Я мало что знаю о немецком народе. Поднимаю голову и протираю глаза. Мне хотелось бы поговорить об этом с Грабовецким, но он с кем-то беседует, перегнувшись через барьер.
Обязательно сегодня или завтра я должна проверить это, побродить по улицам: ни разу я не видела тут таких немцев, как во время оккупации, таких немок, как лагерные эсэсовки, жестких, словно железных, неподвижно стоящих на расставленных ногах, обутых в сверкающие офицерские сапоги. Нарушение молчания предвещало опасность. В этих женщинах, порой грубых и уродливых, а порой нежных и красивых, жило желание убивать. Таких мужчин и таких женщин, на широко расставленных, крепко упирающихся в землю ногах, с выгнутым назад, словно при параличе, позвоночником, я тут не встречала.

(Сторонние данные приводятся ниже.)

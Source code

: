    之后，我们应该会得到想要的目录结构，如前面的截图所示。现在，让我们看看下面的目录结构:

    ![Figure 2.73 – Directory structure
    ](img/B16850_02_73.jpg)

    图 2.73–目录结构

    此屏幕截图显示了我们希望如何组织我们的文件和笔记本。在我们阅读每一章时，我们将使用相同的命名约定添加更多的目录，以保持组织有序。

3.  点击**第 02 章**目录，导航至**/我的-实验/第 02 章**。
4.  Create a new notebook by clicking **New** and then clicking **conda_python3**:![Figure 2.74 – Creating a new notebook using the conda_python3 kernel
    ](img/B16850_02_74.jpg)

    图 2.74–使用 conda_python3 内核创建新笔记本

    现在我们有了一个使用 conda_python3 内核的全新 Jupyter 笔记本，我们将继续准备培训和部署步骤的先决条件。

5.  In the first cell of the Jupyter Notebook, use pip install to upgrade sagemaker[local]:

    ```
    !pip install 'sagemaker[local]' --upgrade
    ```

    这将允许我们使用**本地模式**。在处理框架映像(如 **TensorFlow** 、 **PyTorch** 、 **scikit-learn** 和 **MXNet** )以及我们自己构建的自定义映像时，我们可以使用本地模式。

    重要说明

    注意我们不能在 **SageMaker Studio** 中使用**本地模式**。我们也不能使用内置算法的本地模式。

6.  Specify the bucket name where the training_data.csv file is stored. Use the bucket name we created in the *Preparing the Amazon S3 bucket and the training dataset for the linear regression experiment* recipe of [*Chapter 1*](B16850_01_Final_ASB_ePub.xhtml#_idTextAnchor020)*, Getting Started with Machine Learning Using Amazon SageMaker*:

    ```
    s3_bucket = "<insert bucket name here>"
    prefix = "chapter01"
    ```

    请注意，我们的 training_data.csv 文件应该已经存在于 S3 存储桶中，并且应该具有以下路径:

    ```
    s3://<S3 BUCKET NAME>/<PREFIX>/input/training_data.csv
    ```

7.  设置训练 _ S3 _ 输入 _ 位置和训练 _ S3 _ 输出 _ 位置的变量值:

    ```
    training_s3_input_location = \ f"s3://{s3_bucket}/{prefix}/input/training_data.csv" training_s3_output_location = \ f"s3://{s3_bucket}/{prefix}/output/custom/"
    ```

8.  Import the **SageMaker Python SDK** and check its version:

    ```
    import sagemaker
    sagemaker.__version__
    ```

Кейтель был последним, кто проявил спесь и чванливость, — фотоаппараты запечатлели его позу в исторический момент подписания безоговорочной капитуляции.
Расслабились позвоночники. Не только у привыкших склоняться официантов, но и на улицах, за хлебом и мясом в очередях, на трамвайных остановках я вижу сгорбленных мужчин, ссутулившихся женщин, война согнула их, это, очевидно, не нуждается в доказательствах.
Открыв глаза, я осматриваю зал. И тихо, сама у себя спрашиваю:
— Что здесь будет через двадцать лет?
Грабовецкий услышал мои слова, развел руками.
— Через двадцать лет?.. Ну знаете. Я предпочел бы до этого не дожить. А вот через несколько минут нам покажут документальный фильм. И на этом вечернее заседание Трибунала закончится.
На галерее для прессы Ганс Липман размашистыми движениями записывает показания последнего свидетеля. Наконец он захлопнул блокнот и одним росчерком пера подчеркнул выведенное на обложке название: «Польский день в Нюрнберге».